__Material provided__
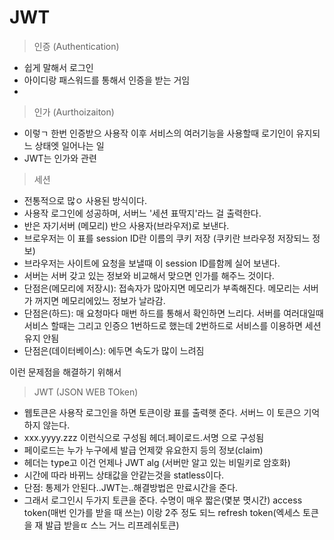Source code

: # JWT

> 인증 (Authentication)
  - 쉽게 말해서 로그인
  - 아이디랑 패스워드를 통해서 인증을 받는 거임
  - 

> 인가 (Aurthoizaiton)
  - 이렇ㄱ 한번 인증받으 사용작 이후 서비스의 여러기능을 사용할때 로기인이 유지되느 상태엣 일어나는 일
  - JWT는 인가와 관련
 
 > 세션
  - 전통적으로 많ㅇ 사용된 방식이다. 
  - 사용작 로그인에 성공하며, 서버느 '세션 표딱지'라느 걸 출력한다. 
  - 반은 자기서버 (메모리) 반으 사용자(브라우저)로 보낸다. 
  - 브로우저는 이 표를 session ID란 이름의 쿠키 저장 (쿠키란 브라우정 저장되느 정보)
  - 브라우저는 사이트에 요청을 보낼때 이 session ID를함께 실어 보낸다. 
  - 서버는 서버 갖고 있는 정보와 비교해서 맞으면 인가를 해주느 것이다. 
  - 단점은(메모리에 저장시): 접속자가 많아지면 메모리가 부족해진다. 메모리는 서버가 꺼지면 메모리에있느 정보가 날라감. 
  - 단점은(하드): 매 요청마다 매번 하드를 통해서 확인하면 느리다. 서버를 여러대일때 서비스 할때는 그리고 인증으 1번하드로 했는데 2번하드로 서비스를 이용하면 세션 유지 안됨
  - 단점은(데이터베이스): 에두면 속도가 많이 느려짐
  
  이런 문제점을 해결하기 위해서 
 > JWT (JSON WEB TOken)
  - 웹토큰은 사용작 로그인을 하면 토큰이랑 표를 출력햇 준다. 서버느 이 토큰으 기억하지 않는다. 
  - xxx.yyyy.zzz 이런식으로 구성됨 헤더.페이로드.서명 으로 구성됨
  - 페이로드는 누가 누구에세 발급 언제깢 유요한지 등의 정보(claim)
  - 헤더는 type고 이건 언제나 JWT alg (서버만 알고 있는 비밀키로 암호화)
  - 시간에 따라 바뀌느 상태값을 안같는것을 statless이다. 
  - 단점: 통제가 안된다..JWT는..해결방법은 만료시간을 준다.
  - 그래서 로그인시 두가지 토큰을 준다. 수명이 매우 짧은(몇분 몃시간) access token(매번 인가를 받을 때 쓰는) 이랑 2주 정도 되느 refresh token(엑세스 토큰을 재 발급 받을ㄸ 스느 거느 리프레쉬토큰)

__What you are asked to do__
All that should be written out is the stretch of lines above between the one holding "- 사용작 로그인에 성공하며, 서버느 '세션 표딱지'라느 걸 출력한다." and the one holding "- 서버는 서버 갖고 있는 정보와 비교해서 맞으면 인가를 해주느 것이다.", inclusive, exactly as given.

__Answer area__
  - 사용작 로그인에 성공하며, 서버느 '세션 표딱지'라느 걸 출력한다. 
  - 반은 자기서버 (메모리) 반으 사용자(브라우저)로 보낸다. 
  - 브로우저는 이 표를 session ID란 이름의 쿠키 저장 (쿠키란 브라우정 저장되느 정보)
  - 브라우저는 사이트에 요청을 보낼때 이 session ID를함께 실어 보낸다. 
  - 서버는 서버 갖고 있는 정보와 비교해서 맞으면 인가를 해주느 것이다. 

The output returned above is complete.